◆ Input for this task ◆
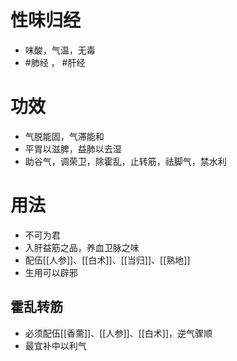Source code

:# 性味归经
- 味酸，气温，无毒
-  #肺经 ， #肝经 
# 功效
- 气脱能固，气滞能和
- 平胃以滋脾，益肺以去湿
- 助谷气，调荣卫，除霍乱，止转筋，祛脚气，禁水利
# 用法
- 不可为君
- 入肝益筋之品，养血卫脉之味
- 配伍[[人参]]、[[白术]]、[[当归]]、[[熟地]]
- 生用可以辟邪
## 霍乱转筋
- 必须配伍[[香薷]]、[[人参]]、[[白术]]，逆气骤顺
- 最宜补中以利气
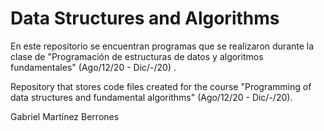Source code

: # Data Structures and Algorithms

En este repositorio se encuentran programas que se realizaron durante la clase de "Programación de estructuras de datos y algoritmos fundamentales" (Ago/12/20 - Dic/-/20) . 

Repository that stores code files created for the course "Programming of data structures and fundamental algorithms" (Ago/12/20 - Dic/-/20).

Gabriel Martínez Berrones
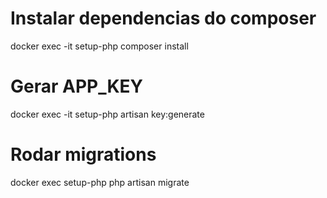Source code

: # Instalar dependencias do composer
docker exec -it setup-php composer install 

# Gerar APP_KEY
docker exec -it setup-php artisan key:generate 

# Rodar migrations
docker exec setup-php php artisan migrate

---

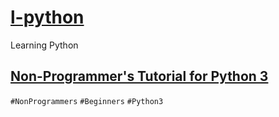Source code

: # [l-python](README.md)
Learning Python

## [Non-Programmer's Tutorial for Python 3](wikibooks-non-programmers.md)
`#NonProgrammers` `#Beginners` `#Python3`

◆ Exercise objective ◆
Given the listing above, retype only the span of lines from the line with "Gabriel Martínez Berrones" up to and including the line with "docker exec setup-php php artisan migrate", exactly as it stands and without pictures.

◆ Answer box ◆
Gabriel Martínez Berrones
Source code

: # Instalar dependencias do composer
docker exec -it setup-php composer install 

# Gerar APP_KEY
docker exec -it setup-php artisan key:generate 

# Rodar migrations
docker exec setup-php php artisan migrate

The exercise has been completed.